_Exercise input_:
━━━━━━━━

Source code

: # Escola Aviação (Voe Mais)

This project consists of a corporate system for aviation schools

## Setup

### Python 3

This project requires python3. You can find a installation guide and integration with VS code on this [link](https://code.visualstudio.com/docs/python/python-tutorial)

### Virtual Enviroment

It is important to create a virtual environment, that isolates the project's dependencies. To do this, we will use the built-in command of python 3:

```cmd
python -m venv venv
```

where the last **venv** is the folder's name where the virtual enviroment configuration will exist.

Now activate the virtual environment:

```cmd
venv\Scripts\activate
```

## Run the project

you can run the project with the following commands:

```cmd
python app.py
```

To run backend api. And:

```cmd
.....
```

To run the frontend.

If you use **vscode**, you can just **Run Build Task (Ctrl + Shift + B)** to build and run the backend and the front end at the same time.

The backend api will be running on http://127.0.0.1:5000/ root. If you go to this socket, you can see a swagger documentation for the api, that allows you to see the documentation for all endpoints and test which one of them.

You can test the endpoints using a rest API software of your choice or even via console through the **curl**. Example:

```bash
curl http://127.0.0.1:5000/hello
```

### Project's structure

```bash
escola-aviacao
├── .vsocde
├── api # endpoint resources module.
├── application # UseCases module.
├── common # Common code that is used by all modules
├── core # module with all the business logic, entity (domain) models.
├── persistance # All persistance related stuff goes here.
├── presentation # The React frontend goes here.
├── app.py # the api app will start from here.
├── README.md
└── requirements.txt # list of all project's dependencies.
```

━━━━━━━━

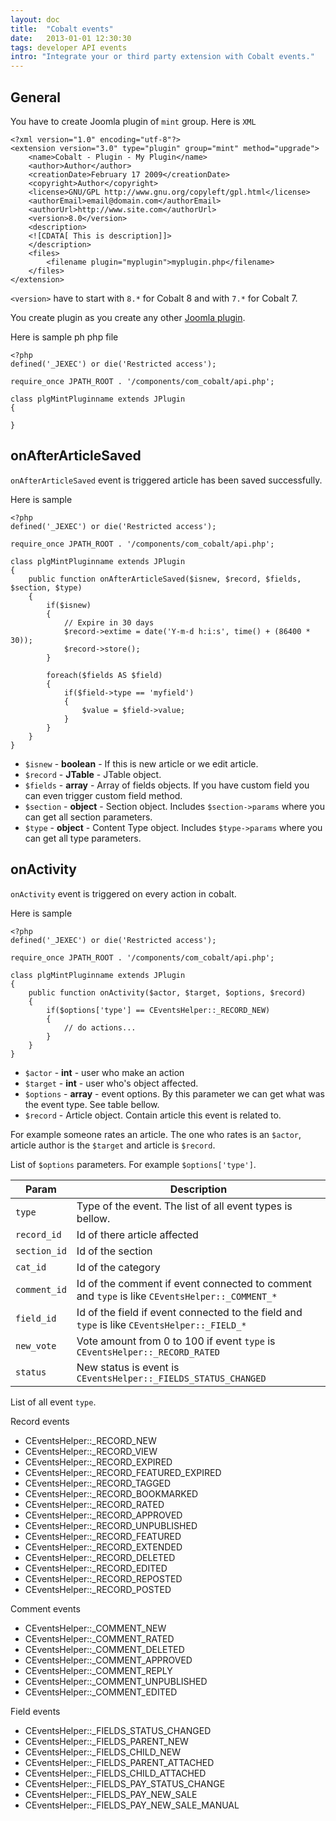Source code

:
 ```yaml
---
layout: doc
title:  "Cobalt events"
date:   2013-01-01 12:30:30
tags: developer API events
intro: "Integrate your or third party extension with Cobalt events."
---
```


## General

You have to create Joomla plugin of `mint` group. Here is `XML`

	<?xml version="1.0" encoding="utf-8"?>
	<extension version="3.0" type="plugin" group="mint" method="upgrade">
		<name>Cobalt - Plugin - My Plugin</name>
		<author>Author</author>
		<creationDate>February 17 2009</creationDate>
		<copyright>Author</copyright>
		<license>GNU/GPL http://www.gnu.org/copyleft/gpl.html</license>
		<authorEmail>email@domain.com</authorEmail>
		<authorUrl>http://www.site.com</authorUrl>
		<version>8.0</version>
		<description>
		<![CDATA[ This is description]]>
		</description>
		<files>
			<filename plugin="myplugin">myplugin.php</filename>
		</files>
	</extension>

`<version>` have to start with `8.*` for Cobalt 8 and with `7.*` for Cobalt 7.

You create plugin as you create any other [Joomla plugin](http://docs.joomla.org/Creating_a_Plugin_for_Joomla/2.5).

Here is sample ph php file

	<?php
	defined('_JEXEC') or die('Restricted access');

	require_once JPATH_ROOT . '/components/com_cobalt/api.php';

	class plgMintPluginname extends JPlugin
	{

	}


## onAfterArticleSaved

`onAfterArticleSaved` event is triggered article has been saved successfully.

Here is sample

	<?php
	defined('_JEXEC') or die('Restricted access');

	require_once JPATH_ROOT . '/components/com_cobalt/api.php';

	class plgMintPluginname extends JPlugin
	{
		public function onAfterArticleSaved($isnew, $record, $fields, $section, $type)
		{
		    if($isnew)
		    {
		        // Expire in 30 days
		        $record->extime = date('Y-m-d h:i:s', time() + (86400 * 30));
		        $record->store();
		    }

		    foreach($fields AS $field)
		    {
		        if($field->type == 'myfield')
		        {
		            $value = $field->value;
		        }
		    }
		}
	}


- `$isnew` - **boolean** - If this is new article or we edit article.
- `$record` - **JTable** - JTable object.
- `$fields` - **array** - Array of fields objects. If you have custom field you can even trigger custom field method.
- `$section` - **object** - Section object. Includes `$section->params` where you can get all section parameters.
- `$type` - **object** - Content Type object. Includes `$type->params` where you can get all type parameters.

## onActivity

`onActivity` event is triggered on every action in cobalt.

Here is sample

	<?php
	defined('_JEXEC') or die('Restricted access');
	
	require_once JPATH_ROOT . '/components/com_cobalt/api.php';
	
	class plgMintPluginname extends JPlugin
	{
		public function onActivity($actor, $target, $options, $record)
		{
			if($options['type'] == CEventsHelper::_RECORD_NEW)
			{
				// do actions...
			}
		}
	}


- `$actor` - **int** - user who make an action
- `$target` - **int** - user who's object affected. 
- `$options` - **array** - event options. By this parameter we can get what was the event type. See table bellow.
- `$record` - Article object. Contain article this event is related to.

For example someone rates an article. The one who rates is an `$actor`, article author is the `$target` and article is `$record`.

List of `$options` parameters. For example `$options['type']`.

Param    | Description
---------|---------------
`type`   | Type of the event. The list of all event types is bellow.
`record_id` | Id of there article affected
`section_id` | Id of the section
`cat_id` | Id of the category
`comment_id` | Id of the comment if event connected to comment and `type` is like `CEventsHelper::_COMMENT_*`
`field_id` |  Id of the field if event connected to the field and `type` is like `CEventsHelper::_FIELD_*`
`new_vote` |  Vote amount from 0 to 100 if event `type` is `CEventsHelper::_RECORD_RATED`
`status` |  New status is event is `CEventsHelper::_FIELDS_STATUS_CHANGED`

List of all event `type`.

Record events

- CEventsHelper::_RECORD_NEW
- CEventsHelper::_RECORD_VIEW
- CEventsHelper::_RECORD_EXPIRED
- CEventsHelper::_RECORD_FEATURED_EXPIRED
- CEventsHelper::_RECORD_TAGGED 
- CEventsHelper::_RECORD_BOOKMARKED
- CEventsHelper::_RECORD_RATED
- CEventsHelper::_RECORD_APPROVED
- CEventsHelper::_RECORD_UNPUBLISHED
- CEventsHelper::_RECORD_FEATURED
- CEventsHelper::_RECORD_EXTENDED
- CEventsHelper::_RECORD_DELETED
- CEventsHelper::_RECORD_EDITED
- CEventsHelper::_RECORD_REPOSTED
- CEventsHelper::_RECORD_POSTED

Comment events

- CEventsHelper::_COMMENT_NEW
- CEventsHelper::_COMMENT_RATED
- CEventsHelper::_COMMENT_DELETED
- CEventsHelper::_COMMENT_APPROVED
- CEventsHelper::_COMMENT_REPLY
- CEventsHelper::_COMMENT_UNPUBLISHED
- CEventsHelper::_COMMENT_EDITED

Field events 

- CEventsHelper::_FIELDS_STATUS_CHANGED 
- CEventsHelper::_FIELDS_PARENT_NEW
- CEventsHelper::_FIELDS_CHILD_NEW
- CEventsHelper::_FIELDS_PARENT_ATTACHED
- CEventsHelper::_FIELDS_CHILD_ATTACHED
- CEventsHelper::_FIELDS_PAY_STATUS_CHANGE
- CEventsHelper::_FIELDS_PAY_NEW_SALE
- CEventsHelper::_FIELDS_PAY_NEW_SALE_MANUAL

━━━━━━━━

_Task to carry out_: Nothing but a number is expected: how many lines in the data above hold the word "function".

_Written answer_: 2